(THE RECORDS begins)

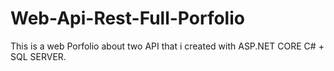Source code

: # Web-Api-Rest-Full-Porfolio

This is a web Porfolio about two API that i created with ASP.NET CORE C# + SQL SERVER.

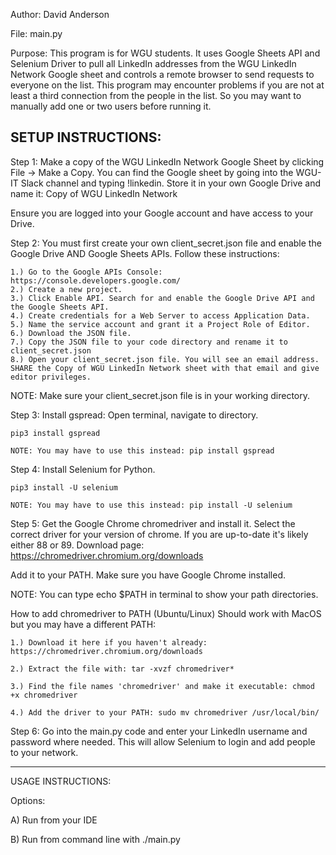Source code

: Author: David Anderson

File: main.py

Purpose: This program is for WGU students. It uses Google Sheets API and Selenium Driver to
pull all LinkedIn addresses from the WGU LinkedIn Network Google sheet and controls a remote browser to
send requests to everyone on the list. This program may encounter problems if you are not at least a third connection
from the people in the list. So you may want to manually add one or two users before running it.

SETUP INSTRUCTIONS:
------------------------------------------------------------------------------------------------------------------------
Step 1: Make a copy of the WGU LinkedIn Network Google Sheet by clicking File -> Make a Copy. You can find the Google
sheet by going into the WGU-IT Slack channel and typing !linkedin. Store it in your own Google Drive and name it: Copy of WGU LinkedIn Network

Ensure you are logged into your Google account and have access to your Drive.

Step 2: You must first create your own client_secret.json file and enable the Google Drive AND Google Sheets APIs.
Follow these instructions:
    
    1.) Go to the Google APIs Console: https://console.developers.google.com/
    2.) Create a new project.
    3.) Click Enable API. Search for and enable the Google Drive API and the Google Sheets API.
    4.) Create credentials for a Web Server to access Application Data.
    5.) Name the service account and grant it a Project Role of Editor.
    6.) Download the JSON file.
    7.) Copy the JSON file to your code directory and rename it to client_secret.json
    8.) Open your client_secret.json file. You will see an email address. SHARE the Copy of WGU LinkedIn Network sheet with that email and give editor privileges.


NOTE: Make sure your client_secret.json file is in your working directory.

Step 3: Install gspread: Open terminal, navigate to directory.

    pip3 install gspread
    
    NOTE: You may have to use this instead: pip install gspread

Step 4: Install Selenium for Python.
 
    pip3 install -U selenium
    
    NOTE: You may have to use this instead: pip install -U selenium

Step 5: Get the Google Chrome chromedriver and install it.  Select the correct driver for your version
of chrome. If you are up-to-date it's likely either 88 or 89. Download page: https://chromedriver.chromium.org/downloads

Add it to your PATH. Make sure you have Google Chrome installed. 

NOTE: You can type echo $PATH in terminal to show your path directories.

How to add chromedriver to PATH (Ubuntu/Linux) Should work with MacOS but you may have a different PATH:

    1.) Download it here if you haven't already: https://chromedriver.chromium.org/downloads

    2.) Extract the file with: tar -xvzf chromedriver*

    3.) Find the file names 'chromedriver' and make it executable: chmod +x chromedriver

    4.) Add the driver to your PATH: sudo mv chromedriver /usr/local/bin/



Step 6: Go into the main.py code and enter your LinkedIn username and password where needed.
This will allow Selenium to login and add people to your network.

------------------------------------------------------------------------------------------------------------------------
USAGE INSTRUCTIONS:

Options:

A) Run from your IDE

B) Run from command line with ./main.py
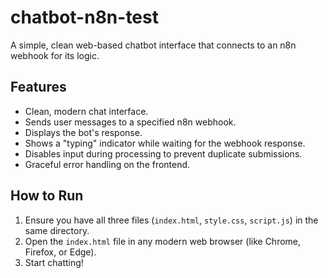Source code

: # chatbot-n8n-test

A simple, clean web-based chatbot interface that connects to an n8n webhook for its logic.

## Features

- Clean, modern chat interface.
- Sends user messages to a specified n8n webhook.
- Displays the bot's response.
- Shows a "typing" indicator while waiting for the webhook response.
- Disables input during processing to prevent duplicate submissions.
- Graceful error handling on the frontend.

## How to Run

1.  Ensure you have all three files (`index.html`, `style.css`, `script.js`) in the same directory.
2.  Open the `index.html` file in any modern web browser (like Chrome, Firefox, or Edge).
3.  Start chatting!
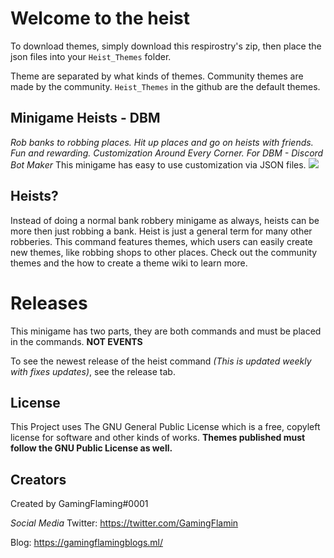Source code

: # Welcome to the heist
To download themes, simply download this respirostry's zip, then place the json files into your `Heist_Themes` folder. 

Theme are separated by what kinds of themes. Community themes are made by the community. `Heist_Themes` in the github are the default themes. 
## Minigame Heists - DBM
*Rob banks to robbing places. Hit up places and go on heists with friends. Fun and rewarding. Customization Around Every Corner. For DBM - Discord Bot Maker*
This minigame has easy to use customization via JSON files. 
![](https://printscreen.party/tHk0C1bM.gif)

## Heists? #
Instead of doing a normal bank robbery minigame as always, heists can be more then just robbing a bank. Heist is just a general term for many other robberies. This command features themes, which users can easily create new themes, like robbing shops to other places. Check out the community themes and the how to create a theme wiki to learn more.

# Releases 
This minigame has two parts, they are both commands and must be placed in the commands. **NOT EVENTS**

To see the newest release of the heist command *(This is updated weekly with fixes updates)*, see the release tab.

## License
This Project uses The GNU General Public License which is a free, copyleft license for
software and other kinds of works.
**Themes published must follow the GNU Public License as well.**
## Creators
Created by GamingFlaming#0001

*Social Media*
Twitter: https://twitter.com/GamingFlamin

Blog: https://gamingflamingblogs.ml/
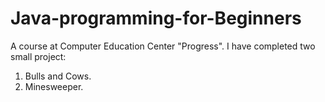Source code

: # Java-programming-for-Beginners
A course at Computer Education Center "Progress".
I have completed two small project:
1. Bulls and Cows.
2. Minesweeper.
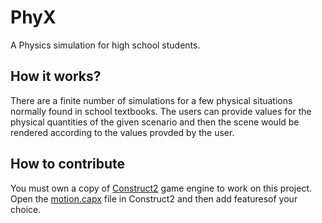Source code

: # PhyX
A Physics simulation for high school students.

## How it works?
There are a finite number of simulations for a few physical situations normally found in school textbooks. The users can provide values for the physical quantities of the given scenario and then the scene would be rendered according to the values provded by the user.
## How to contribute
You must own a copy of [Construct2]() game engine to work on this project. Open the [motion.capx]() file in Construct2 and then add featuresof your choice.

(THE RECORDS ends)

Go through the entries above and output them exactly, without pictures.

ANSWER:
Source code

: # Web-Api-Rest-Full-Porfolio

This is a web Porfolio about two API that i created with ASP.NET CORE C# + SQL SERVER.

Source code

: Author: David Anderson

File: main.py

Purpose: This program is for WGU students. It uses Google Sheets API and Selenium Driver to
pull all LinkedIn addresses from the WGU LinkedIn Network Google sheet and controls a remote browser to
send requests to everyone on the list. This program may encounter problems if you are not at least a third connection
from the people in the list. So you may want to manually add one or two users before running it.

SETUP INSTRUCTIONS:
------------------------------------------------------------------------------------------------------------------------
Step 1: Make a copy of the WGU LinkedIn Network Google Sheet by clicking File -> Make a Copy. You can find the Google
sheet by going into the WGU-IT Slack channel and typing !linkedin. Store it in your own Google Drive and name it: Copy of WGU LinkedIn Network

Ensure you are logged into your Google account and have access to your Drive.

Step 2: You must first create your own client_secret.json file and enable the Google Drive AND Google Sheets APIs.
Follow these instructions:
    
    1.) Go to the Google APIs Console: https://console.developers.google.com/
    2.) Create a new project.
    3.) Click Enable API. Search for and enable the Google Drive API and the Google Sheets API.
    4.) Create credentials for a Web Server to access Application Data.
    5.) Name the service account and grant it a Project Role of Editor.
    6.) Download the JSON file.
    7.) Copy the JSON file to your code directory and rename it to client_secret.json
    8.) Open your client_secret.json file. You will see an email address. SHARE the Copy of WGU LinkedIn Network sheet with that email and give editor privileges.


NOTE: Make sure your client_secret.json file is in your working directory.

Step 3: Install gspread: Open terminal, navigate to directory.

    pip3 install gspread
    
    NOTE: You may have to use this instead: pip install gspread

Step 4: Install Selenium for Python.
 
    pip3 install -U selenium
    
    NOTE: You may have to use this instead: pip install -U selenium

Step 5: Get the Google Chrome chromedriver and install it.  Select the correct driver for your version
of chrome. If you are up-to-date it's likely either 88 or 89. Download page: https://chromedriver.chromium.org/downloads

Add it to your PATH. Make sure you have Google Chrome installed. 

NOTE: You can type echo $PATH in terminal to show your path directories.

How to add chromedriver to PATH (Ubuntu/Linux) Should work with MacOS but you may have a different PATH:

    1.) Download it here if you haven't already: https://chromedriver.chromium.org/downloads

    2.) Extract the file with: tar -xvzf chromedriver*

    3.) Find the file names 'chromedriver' and make it executable: chmod +x chromedriver

    4.) Add the driver to your PATH: sudo mv chromedriver /usr/local/bin/



Step 6: Go into the main.py code and enter your LinkedIn username and password where needed.
This will allow Selenium to login and add people to your network.

------------------------------------------------------------------------------------------------------------------------
USAGE INSTRUCTIONS:

Options:

A) Run from your IDE

B) Run from command line with ./main.py
Source code

: # chatbot-n8n-test

A simple, clean web-based chatbot interface that connects to an n8n webhook for its logic.

## Features

- Clean, modern chat interface.
- Sends user messages to a specified n8n webhook.
- Displays the bot's response.
- Shows a "typing" indicator while waiting for the webhook response.
- Disables input during processing to prevent duplicate submissions.
- Graceful error handling on the frontend.

## How to Run

1.  Ensure you have all three files (`index.html`, `style.css`, `script.js`) in the same directory.
2.  Open the `index.html` file in any modern web browser (like Chrome, Firefox, or Edge).
3.  Start chatting!
Source code

: # Welcome to the heist
To download themes, simply download this respirostry's zip, then place the json files into your `Heist_Themes` folder. 

Theme are separated by what kinds of themes. Community themes are made by the community. `Heist_Themes` in the github are the default themes. 
## Minigame Heists - DBM
*Rob banks to robbing places. Hit up places and go on heists with friends. Fun and rewarding. Customization Around Every Corner. For DBM - Discord Bot Maker*
This minigame has easy to use customization via JSON files. 
![](https://printscreen.party/tHk0C1bM.gif)

## Heists? #
Instead of doing a normal bank robbery minigame as always, heists can be more then just robbing a bank. Heist is just a general term for many other robberies. This command features themes, which users can easily create new themes, like robbing shops to other places. Check out the community themes and the how to create a theme wiki to learn more.

# Releases 
This minigame has two parts, they are both commands and must be placed in the commands. **NOT EVENTS**

To see the newest release of the heist command *(This is updated weekly with fixes updates)*, see the release tab.

## License
This Project uses The GNU General Public License which is a free, copyleft license for
software and other kinds of works.
**Themes published must follow the GNU Public License as well.**
## Creators
Created by GamingFlaming#0001

*Social Media*
Twitter: https://twitter.com/GamingFlamin

Blog: https://gamingflamingblogs.ml/
Source code

: # Java-programming-for-Beginners
A course at Computer Education Center "Progress".
I have completed two small project:
1. Bulls and Cows.
2. Minesweeper.
Source code

: # PhyX
A Physics simulation for high school students.

## How it works?
There are a finite number of simulations for a few physical situations normally found in school textbooks. The users can provide values for the physical quantities of the given scenario and then the scene would be rendered according to the values provded by the user.
## How to contribute
You must own a copy of [Construct2]() game engine to work on this project. Open the [motion.capx]() file in Construct2 and then add featuresof your choice.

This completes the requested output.